Beginning at the line that contains "For $F_T = F_T(X)$", reproduce the entries below exactly, ending with the line that contains "Consider the following". Omit each picture.

(Beginning of Task data)

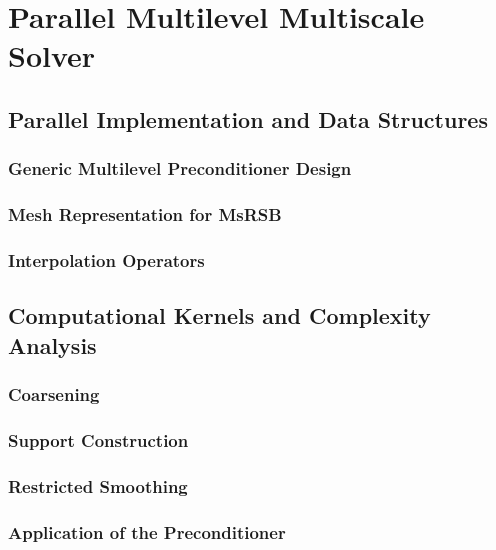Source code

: \chapter{Parallel Multilevel Multiscale Solver}
\label{ch:parallel_multiscale}

\section{Parallel Implementation and Data Structures}

\subsection{Generic Multilevel Preconditioner Design}

\subsection{Mesh Representation for MsRSB}

\subsection{Interpolation Operators}

\section{Computational Kernels and Complexity Analysis}

\subsection{Coarsening}

\subsection{Support Construction}

\subsection{Restricted Smoothing}

\subsection{Application of the Preconditioner}

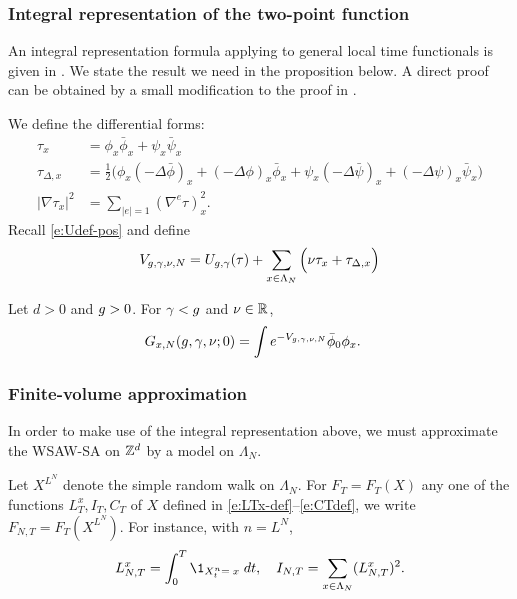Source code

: \subsubsection{Integral representation of the two-point function}
\label{sec:Gintrep}

An integral representation formula applying to general local time functionals
is given in \cite{BEI92,BIS09}. We state the result we need in the proposition below.
A direct proof can be obtained by a small modification to the proof in
\cite[Appendix~A]{ST-phi4}.

We define the differential forms:
\begin{align}
\label{e:taudef}
\tau_x
	&=
\phi_x \bar\phi_x + \psi_x \bar\psi_x
	\\
\label{e:addDelta}
\tau_{\Delta,x}
	&=
\frac 12
\Big(
	\phi_{x} (- \Delta \bar{\phi})_{x} + (- \Delta \phi)_{x} \bar{\phi}_{x}
		+
	\psi_{x}  (- \Delta \bar{\psi})_{x} + (- \Delta \psi)_{x}  \bar{\psi}_{x}
\Big)
	\\
\label{e:nablatau}
|\nabla \tau_x|^2
	&=
\sum_{|e|=1} (\nabla^e \tau)_x^2.
\end{align}
Recall \eqref{e:Udef-pos} and define
\begin{equation}
\label{e:Vdef2}
V_{g,\gamma,\nu,N}
	=
U_{g,\gamma}(\tau)
	+
\sum_{x\in\Lambda_N}
\Big(
	\nu \tau_x + \tau_{\Delta,x}
\Big)
\end{equation}

\begin{prop}
Let $d > 0$ and $g > 0$. For $\gamma < g$ and $\nu \in {\mathbb R}$,
\begin{align}
\label{e:Grep-pos-bis}
G_{x,N}(g, \gamma, \nu; 0)
	&=
\int e^{-V_{g,\gamma,\nu,N}} \bar\phi_0 \phi_x.
\end{align}
\end{prop}

\subsubsection{Finite-volume approximation}

In order to make use of the integral representation above, we must approximate the
WSAW-SA on ${ {{\mathbb Z}}^d }$ by a model on $\Lambda_N$.

Let $X^{L^N}$ denote the simple random walk on $\Lambda_N$.
For $F_T = F_T(X)$ any one of the functions $L_T^x,I_T,C_T$
of $X$ defined in \eqref{e:LTx-def}--\eqref{e:CTdef},
we write $F_{N,T} = F_T(X^{L^N})$. For instance, with $n=L^N$,
\begin{equation}
    L^x_{N,T} = \int_0^T \1_{X^{n}_t=\;x} \; dt,
    \quad I_{N,T} = \sum_{x \in \Lambda_N}(L_{N,T}^x)^2 .
\end{equation}

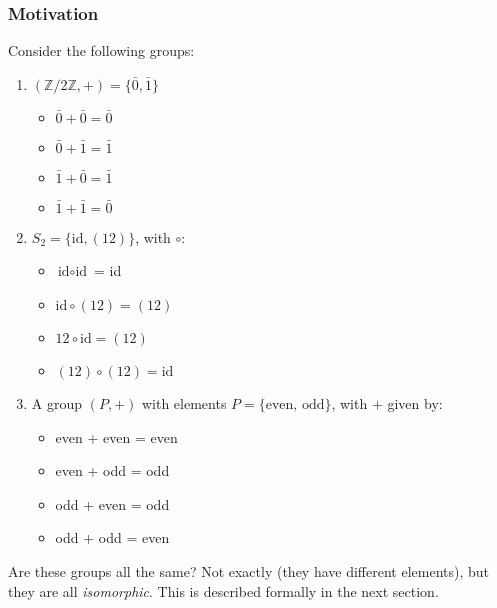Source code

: \documentclass{article}
\theoremstyle{plain}
\newcommand{\Z}{\mathbb{Z}}
\begin{document}
\subsubsection{Motivation}
Consider the following groups:
\begin{enumerate}[1.]
\item $(\Z/2\Z,+) = \{\bar{0}, \bar{1}\}$
\begin{multicols}{2}
\begin{itemize}
\item $\bar{0}+\bar{0}=\bar{0}$
\item $\bar{0}+\bar{1}=\bar{1}$
\end{itemize}
\begin{itemize}
\item $\bar{1}+\bar{0}=\bar{1}$
\item $\bar{1}+\bar{1}=\bar{0}$
\end{itemize}
\end{multicols}
\item $S_2 = \{ \text{id}, (12) \}$, with $\circ$:
\begin{multicols}{2}
\begin{itemize}
\item $\text{id}\circ\text{id}$ = id
\item $\text{id}\circ(12) = (12)$
\end{itemize}
\begin{itemize}
\item $12\circ\text{id}=(12)$
\item $(12)\circ(12)=\text{id}$
\end{itemize}
\end{multicols}
\item A group $(P,+)$ with elements $P = \{\text{even, odd}\}$, with $+$ given by:
\begin{multicols}{2}
\begin{itemize}
\item even + even = even
\item even + odd = odd
\end{itemize}
\begin{itemize}
\item odd + even = odd
\item odd + odd = even
\end{itemize}
\end{multicols}
\end{enumerate}
Are these groups all the same? Not exactly (they have different elements), but they are all \textit{isomorphic}. This is described formally in the next section.
\end{document}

(End of Task data)

◆ Written answer ◆
For $F_T = F_T(X)$ any one of the functions $L_T^x,I_T,C_T$
of $X$ defined in \eqref{e:LTx-def}--\eqref{e:CTdef},
we write $F_{N,T} = F_T(X^{L^N})$. For instance, with $n=L^N$,
\begin{equation}
    L^x_{N,T} = \int_0^T \1_{X^{n}_t=\;x} \; dt,
    \quad I_{N,T} = \sum_{x \in \Lambda_N}(L_{N,T}^x)^2 .
\end{equation}

Source code

: \documentclass{article}
\theoremstyle{plain}
\newcommand{\Z}{\mathbb{Z}}
\begin{document}
\subsubsection{Motivation}
Consider the following groups:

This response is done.